Mexico, and especially Mexican youth, are in no mood to be patient. The latest brutal murder of three film students, who were first announced as disappeared and later identified as remains dissolved in vats of acid, has once again mobilized the outrage that is always latent in a nation where disappearances and executions by cartels and security forces are an every day occurrence.

The soft side--police and judicial reform, "building resilient communites"-- is the way the State Department and others justify the drug war model these days, when faith in the model is waning. These bogus programs, ineffectual at best and profoundly interventionist at worst, keep the war on drugs alive when almost no one believes in it any more. The defense of the millions of dollars spent to enforce the model is justified by those who receive the juicy government contracts and the Pentagon, also a major player in its own right, that gets to operate freely in Mexico.

Where are the millions of dollars alloted to build forensic capacity in Mexico as part of the Merida Initaitive over the past ten years? I know a mother who carries bone fragments carefully wrapped in a rag and asks anyone who will listen when, when? When will someone confirm that they are what's left of her son, or someone else's son.

Mexico still sends fragments to Houston or Austria for testing. And that's an example that could be just the beginning of the list. Millions of dollars through the public policy pipeline: Why is the justice system not getting better? Why are police still corrupt and crimes not solved?

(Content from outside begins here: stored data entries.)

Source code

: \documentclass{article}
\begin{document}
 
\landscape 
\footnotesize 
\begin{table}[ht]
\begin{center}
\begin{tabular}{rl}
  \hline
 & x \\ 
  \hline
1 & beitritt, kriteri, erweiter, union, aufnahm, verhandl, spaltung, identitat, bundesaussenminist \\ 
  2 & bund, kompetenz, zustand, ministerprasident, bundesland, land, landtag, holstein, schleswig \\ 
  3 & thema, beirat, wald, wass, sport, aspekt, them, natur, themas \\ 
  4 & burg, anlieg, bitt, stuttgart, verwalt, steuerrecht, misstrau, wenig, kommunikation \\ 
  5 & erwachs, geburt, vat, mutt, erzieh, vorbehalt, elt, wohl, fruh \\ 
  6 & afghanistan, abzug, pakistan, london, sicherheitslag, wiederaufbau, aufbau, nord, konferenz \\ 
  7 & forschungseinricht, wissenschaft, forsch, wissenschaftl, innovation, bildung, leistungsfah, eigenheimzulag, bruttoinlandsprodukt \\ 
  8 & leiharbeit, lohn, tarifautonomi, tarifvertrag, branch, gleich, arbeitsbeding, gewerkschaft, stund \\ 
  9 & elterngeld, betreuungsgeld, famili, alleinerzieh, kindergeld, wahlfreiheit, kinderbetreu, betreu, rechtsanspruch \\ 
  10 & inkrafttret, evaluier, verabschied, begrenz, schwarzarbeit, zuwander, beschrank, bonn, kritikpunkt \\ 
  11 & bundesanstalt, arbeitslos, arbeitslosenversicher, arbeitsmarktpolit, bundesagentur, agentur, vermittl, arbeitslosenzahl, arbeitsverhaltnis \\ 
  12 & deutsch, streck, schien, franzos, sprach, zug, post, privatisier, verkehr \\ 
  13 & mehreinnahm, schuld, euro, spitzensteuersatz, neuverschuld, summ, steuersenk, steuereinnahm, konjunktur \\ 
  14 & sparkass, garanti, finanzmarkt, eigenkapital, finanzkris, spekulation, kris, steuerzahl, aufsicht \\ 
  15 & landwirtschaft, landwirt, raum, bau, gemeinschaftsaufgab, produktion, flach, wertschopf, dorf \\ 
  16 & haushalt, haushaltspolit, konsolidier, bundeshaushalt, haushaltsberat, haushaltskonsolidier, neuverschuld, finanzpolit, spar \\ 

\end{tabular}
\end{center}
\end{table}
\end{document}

The answer to these questions is obvious--the idea was never to solve crimes or find the disappeared.  The problem is not technical and everyone knows it. It's political, it's a lack of political will.  So the arrogant explanation of the U.S. government that they are training Mexicans to be better is not only racist but false.

Before Santos' speech, it was Peña Nieto who declared the war a failure and the security policy basically a trainwreck.  As if it weren't his fault.

The campaigns are raising the debate. But the interests involved seem to assure that no matter how much consensus there is on its failure, the drug war will continue because it serves important interests. Politicians on both sides of the borders and their think tank and NGO echo chambers will say e too want a change in order to avoid a change.

We're the ones who have to call them on it. We're the ones who will have to make the change, by doing exactly what the students are doing now: Standing up and saying ¡Ya Basta!